» TASK OBJECTIVE
Which of the lines below mention the word "export"? Pull each one out.

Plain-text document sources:
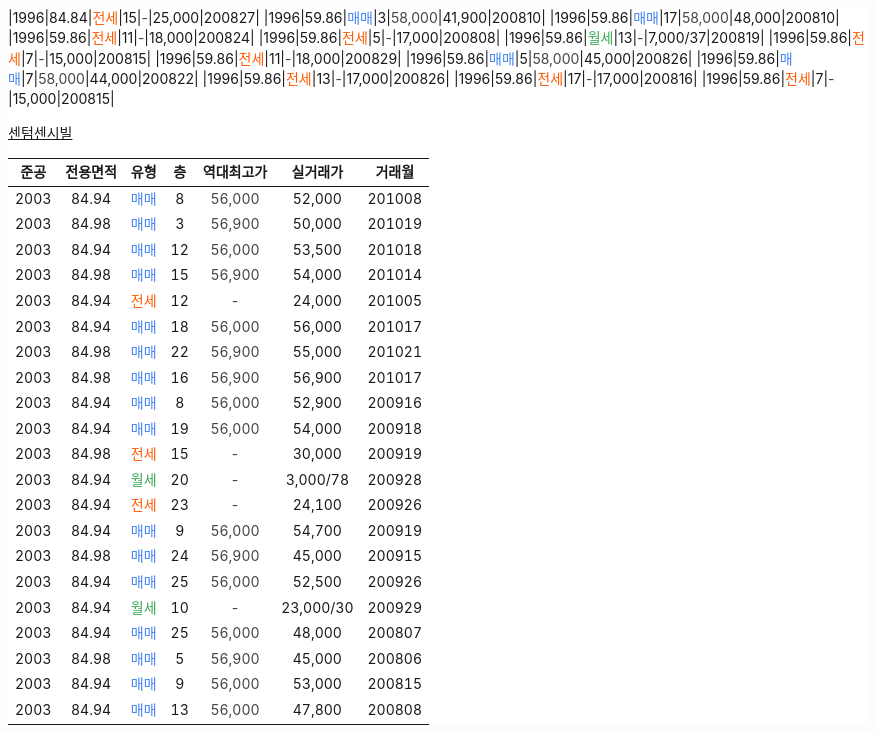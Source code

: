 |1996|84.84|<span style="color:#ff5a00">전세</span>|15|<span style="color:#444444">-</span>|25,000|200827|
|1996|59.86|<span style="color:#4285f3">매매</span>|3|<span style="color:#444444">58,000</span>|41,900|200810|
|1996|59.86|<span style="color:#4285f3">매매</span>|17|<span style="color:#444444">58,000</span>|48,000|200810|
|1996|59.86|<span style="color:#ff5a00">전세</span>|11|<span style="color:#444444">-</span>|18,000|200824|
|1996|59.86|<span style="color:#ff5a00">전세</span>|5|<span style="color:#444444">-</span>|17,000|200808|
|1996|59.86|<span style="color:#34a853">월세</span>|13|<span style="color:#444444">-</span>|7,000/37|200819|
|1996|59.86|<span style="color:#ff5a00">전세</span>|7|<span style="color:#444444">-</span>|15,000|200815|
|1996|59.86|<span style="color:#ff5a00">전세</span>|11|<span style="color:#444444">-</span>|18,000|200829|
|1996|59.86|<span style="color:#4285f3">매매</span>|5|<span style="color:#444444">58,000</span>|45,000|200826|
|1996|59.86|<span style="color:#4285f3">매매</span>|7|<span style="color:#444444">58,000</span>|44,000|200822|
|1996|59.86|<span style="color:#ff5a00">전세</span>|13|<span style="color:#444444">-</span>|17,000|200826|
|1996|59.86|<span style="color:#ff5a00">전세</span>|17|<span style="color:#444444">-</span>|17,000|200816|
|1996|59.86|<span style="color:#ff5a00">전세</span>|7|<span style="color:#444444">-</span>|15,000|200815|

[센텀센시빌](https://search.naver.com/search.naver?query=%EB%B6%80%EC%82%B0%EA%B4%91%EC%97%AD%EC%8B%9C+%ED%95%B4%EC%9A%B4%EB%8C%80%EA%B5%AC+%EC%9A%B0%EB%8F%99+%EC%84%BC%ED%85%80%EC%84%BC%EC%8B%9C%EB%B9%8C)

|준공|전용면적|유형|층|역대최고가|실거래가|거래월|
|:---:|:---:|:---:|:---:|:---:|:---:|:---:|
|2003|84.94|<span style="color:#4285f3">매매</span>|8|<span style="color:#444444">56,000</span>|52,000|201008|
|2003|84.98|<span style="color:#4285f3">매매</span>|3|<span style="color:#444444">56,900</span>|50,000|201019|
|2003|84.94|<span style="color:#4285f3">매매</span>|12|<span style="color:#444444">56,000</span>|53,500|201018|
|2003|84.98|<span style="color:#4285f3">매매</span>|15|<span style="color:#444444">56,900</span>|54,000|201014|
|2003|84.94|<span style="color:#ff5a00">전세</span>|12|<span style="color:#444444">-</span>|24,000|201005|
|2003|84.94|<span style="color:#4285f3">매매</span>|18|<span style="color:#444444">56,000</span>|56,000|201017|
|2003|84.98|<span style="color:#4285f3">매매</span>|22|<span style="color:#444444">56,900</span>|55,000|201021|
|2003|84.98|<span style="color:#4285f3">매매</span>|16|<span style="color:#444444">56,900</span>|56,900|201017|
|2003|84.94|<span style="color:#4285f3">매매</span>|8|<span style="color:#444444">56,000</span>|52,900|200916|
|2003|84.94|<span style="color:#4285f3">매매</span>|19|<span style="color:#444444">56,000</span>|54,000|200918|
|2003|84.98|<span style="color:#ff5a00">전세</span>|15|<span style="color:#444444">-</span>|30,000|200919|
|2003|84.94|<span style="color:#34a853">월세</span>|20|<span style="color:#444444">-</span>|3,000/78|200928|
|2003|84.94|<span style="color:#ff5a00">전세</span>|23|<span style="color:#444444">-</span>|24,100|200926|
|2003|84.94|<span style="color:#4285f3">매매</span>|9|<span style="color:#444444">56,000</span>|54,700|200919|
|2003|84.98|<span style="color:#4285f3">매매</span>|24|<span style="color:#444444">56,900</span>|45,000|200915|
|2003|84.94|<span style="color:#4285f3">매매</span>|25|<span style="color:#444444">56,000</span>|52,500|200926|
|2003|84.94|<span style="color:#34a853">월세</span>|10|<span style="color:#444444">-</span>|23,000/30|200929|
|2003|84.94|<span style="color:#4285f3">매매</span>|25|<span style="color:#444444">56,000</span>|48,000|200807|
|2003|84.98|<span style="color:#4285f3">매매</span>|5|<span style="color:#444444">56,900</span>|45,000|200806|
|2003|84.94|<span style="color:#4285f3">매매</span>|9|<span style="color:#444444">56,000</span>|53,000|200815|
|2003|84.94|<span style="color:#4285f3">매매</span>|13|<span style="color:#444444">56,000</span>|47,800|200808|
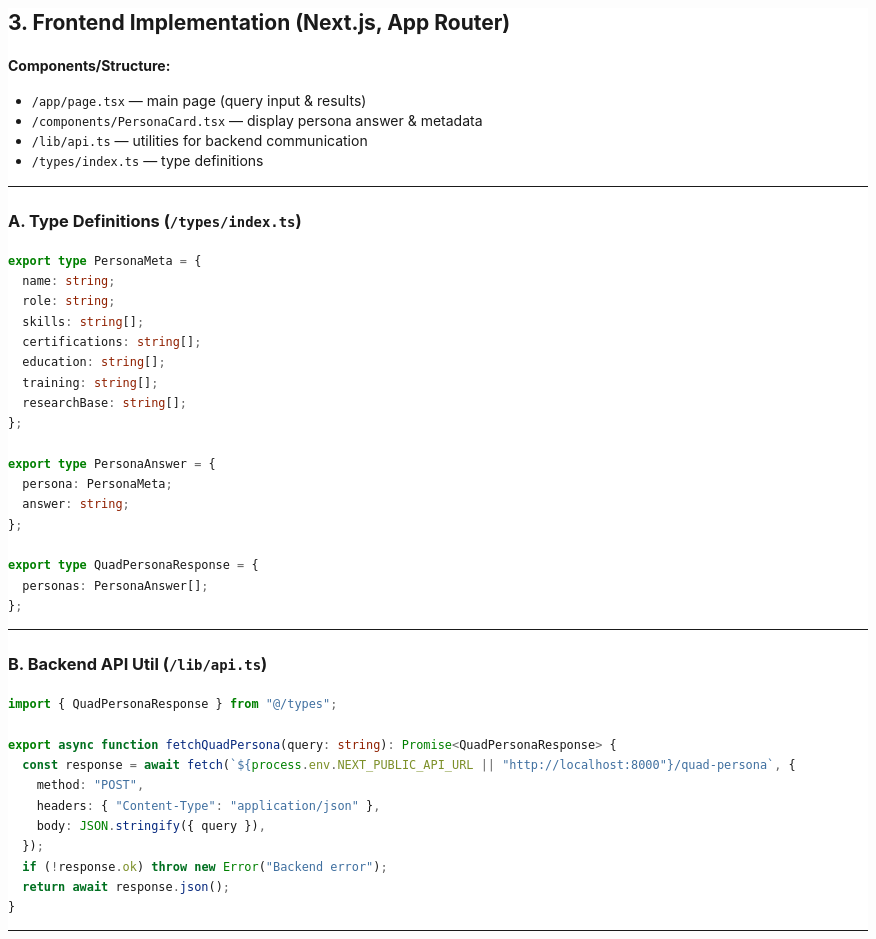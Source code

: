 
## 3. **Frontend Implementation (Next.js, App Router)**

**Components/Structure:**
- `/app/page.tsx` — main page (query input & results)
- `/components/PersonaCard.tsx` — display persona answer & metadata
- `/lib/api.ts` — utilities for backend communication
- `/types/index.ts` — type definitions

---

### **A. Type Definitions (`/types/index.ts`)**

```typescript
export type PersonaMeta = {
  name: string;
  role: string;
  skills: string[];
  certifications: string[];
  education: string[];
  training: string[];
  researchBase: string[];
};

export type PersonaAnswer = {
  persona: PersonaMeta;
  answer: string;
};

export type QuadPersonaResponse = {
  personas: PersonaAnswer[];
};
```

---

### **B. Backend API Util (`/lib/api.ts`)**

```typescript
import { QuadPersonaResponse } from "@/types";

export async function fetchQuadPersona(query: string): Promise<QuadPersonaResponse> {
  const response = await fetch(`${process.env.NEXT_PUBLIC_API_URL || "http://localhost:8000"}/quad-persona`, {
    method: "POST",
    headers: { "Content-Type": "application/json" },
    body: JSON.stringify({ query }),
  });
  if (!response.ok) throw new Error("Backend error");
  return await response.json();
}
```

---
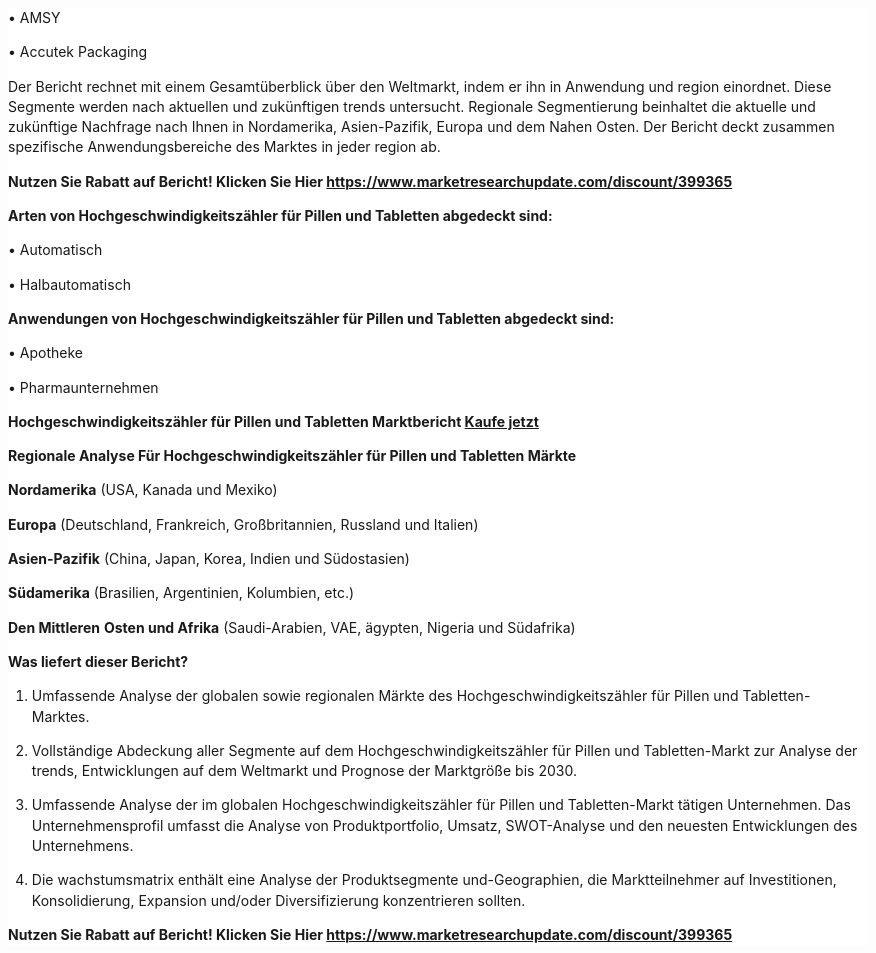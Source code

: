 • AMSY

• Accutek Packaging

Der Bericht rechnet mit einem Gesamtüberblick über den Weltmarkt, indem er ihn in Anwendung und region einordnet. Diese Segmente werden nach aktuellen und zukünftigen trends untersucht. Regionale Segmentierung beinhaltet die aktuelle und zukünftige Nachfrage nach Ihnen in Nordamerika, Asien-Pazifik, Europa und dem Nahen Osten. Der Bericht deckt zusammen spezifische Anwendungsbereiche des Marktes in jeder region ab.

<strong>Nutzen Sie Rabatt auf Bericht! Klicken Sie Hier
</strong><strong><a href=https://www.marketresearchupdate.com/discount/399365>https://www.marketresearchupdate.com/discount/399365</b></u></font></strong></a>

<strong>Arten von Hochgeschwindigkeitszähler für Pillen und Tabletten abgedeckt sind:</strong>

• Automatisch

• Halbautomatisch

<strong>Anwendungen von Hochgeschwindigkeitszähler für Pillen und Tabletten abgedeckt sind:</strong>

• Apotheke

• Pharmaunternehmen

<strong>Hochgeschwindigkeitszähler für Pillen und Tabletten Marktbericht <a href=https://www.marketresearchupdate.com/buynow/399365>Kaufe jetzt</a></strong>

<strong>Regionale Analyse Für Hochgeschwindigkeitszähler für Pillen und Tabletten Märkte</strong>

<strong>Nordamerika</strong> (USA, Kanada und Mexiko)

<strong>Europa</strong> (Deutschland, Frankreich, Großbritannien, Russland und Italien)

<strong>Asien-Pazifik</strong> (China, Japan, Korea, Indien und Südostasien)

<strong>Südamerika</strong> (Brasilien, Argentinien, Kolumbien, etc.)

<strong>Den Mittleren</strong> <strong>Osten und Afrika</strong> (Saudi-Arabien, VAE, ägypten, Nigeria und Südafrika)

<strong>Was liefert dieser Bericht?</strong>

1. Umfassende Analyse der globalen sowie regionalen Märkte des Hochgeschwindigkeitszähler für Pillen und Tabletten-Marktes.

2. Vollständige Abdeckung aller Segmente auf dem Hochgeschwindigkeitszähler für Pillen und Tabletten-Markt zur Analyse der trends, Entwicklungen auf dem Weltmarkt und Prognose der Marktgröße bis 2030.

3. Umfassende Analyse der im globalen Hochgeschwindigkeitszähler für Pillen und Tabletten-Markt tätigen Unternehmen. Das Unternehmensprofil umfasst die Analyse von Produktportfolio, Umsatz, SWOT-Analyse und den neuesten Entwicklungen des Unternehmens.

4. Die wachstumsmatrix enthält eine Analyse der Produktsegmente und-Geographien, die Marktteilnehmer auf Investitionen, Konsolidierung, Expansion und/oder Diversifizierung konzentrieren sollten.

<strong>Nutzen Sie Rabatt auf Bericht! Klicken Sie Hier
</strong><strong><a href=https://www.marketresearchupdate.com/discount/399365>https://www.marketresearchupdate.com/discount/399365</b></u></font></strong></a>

» ANSWER AREA
export type PersonaMeta = {
export type PersonaAnswer = {
export type QuadPersonaResponse = {
export async function fetchQuadPersona(query: string): Promise<QuadPersonaResponse> {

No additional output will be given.